Man the show has left me feeling really empty inside, and I knew it would. I was actually scared to finish watching the show and I really slowed down during the last season. I even planned the situation I wanted to watch the finale in. Alone at home, while it rained heavily outside. Beautiful.

And that's what I loved about the show. There was always so much beauty in all of it. I'm sure many people watched it for the mysteries, the thrills and everything (at least in the beginning) but what got me hooked were the heart breaking and beautiful stories of the characters. I guess people find what they look for. What mainly got me hooked in the beginning was John Locke. His perception about life, about their role in the island, his immovable faith in things that other people could not understand were what mainly made me fall in love with the show.

The point in the show where they revealed that he only regained his walking ability upon reaching the island completely blew me away. Suddenly, him lying on the sand, staring at his own toes moving within his socks, in the middle of all the chaos suddenly made sense. Him helping Charlie out with his drug addiction ("The Moth") almost had me in tears - tears of happiness. I had finally found the show to satisfy my new itch, but probably something more.

From then on, that was mainly what the show was about for me. And every episode delivered. Every episode had those amazing moments, and even though Locke gradually lost his initial aura, and suffered a change in character (plus, you know, death), I kept finding new characters to love - Sawyer, Hurley, Charlie, Ben linus (started loving this guy), Jin and Sun (broke my heart a billion times goddammit) Miles, Faraday, Jack and eventually even Desmond. I really loved all those moments towards the end when they all began to remember one by one. Their expressions were priceless. Add to that the beautiful music, and I felt like the producers and writers of the show exactly what satisfied me. I think I'll never love a show like I've loved this.

Infact, I feel like this is the most satisfying and beautiful peace of art/ fiction I have ever experienced. Better than any book or film I have read or seen. And this is what sort of worries and saddens me. This is for two reasons:

Firstly, I was impressed with every episode I watched. I could not understand how the writers possessed the intelligence to remember every alternate life story they had written and make them all come to some sort of a conclusion. I'm currently writing a book (or im trying my best to) , and writing a single page is a challenge. What they have written, involving so many lives, with time travel, mysteries, histories and then all the beautiful, emotional moments, is worthy of some sort of a lifetime achievement award. If I was one of the writers of the story, I would consider my life complete. I am that impressed. (although I would've preferred if the ending was actually about an alternate timeline rather than a purgatory, that doesn't change much.)

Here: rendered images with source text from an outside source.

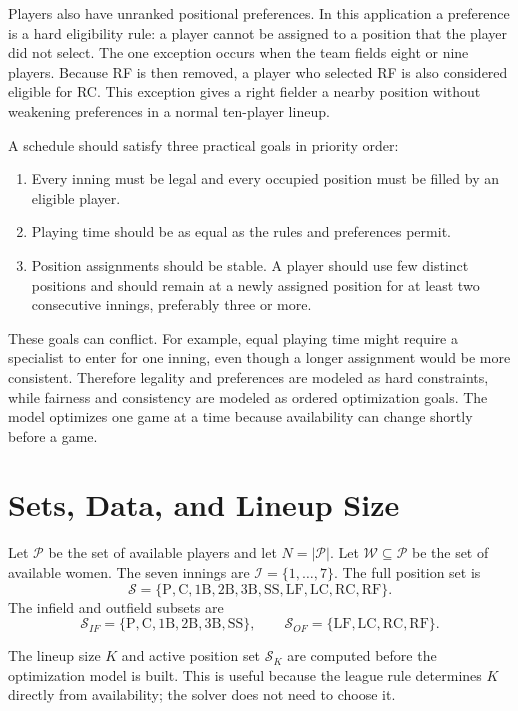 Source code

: \documentclass[11pt]{article}
\begin{document}
Players also have unranked positional preferences. In this application a
preference is a hard eligibility rule: a player cannot be assigned to a
position that the player did not select. The one exception occurs when the
team fields eight or nine players. Because RF is then removed, a player who
selected RF is also considered eligible for RC. This exception gives a right
fielder a nearby position without weakening preferences in a normal
ten-player lineup.

A schedule should satisfy three practical goals in priority order:
\begin{enumerate}
    \item Every inning must be legal and every occupied position must be
    filled by an eligible player.
    \item Playing time should be as equal as the rules and preferences permit.
    \item Position assignments should be stable. A player should use few
    distinct positions and should remain at a newly assigned position for at
    least two consecutive innings, preferably three or more.
\end{enumerate}

These goals can conflict. For example, equal playing time might require a
specialist to enter for one inning, even though a longer assignment would be
more consistent. Therefore legality and preferences are modeled as hard
constraints, while fairness and consistency are modeled as ordered
optimization goals. The model optimizes one game at a time because
availability can change shortly before a game.

\section{Sets, Data, and Lineup Size}

Let $\mathcal{P}$ be the set of available players and let
$N=|\mathcal{P}|$. Let $\mathcal{W}\subseteq\mathcal{P}$ be the set of
available women. The seven innings are
$\mathcal{I}=\{1,\ldots,7\}$. The full position set is
\[
\mathcal{S}=\{\mathrm{P,C,1B,2B,3B,SS,LF,LC,RC,RF}\}.
\]
The infield and outfield subsets are
\[
\mathcal{S}_{IF}=\{\mathrm{P,C,1B,2B,3B,SS}\}, \qquad
\mathcal{S}_{OF}=\{\mathrm{LF,LC,RC,RF}\}.
\]

The lineup size $K$ and active position set $\mathcal{S}_K$ are computed
before the optimization model is built. This is useful because the league
rule determines $K$ directly from availability; the solver does not need to
choose it.
\end{document}
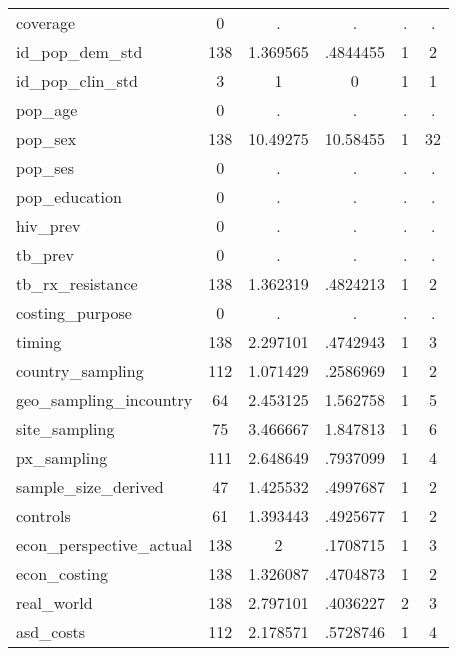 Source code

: \begin{table}[htbp]
\begin{tabular}{l*{1}{ccccc}}
coverage    &           0&           .&           .&           .&           .\\
id\_pop\_dem\_std&         138&    1.369565&    .4844455&           1&           2\\
id\_pop\_clin\_std&           3&           1&           0&           1&           1\\
pop\_age     &           0&           .&           .&           .&           .\\
pop\_sex     &         138&    10.49275&    10.58455&           1&          32\\
pop\_ses     &           0&           .&           .&           .&           .\\
pop\_education&           0&           .&           .&           .&           .\\
hiv\_prev    &           0&           .&           .&           .&           .\\
tb\_prev     &           0&           .&           .&           .&           .\\
tb\_rx\_resistance&         138&    1.362319&    .4824213&           1&           2\\
costing\_purpose&           0&           .&           .&           .&           .\\
timing      &         138&    2.297101&    .4742943&           1&           3\\
country\_sampling&         112&    1.071429&    .2586969&           1&           2\\
geo\_sampling\_incountry&          64&    2.453125&    1.562758&           1&           5\\
site\_sampling&          75&    3.466667&    1.847813&           1&           6\\
px\_sampling &         111&    2.648649&    .7937099&           1&           4\\
sample\_size\_derived&          47&    1.425532&    .4997687&           1&           2\\
controls    &          61&    1.393443&    .4925677&           1&           2\\
econ\_perspective\_actual&         138&           2&    .1708715&           1&           3\\
econ\_costing&         138&    1.326087&    .4704873&           1&           2\\
real\_world  &         138&    2.797101&    .4036227&           2&           3\\
asd\_costs   &         112&    2.178571&    .5728746&           1&           4\\

\end{tabular}
\end{table}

But in contrast, stand the reactions of the rest of the world. George R.R Martin joked about its ending, a lot of people really criticized the ending and called it a "cop out". Many people called the writing of the last season weak, while some even said that the whole shows script was just improvising on random ideas and the writing was clueless. And this is what saddens me. Have I not watched and read the same things as these critics have? Because it feels like their opinion comes from more experience. As if they have seen better shows, better films and read better books. It's a little sad, but also confusing. What works of art have I missed out on, even though my life seems to be headed in the direction of devotion to some of these forms of art? How am I gonna catch up in time?

These are the exact same things I felt after finishing Bioshock Infinite, which got criticized for "poor writing" as well by some. I mean, I guess my question is: How much better can you possibly do? What the hell is "good writing" then? Does it exist?

And if it does, I want suggestions (please). In any form: books, films, TV shows or even games. I wanna know what qualifies as good writing.

Because I love writing. I LOVE a good story. I think it's all I want in life as well. A good story. I want to write a good story, and I want to live a life that can be remembered as an amazing story.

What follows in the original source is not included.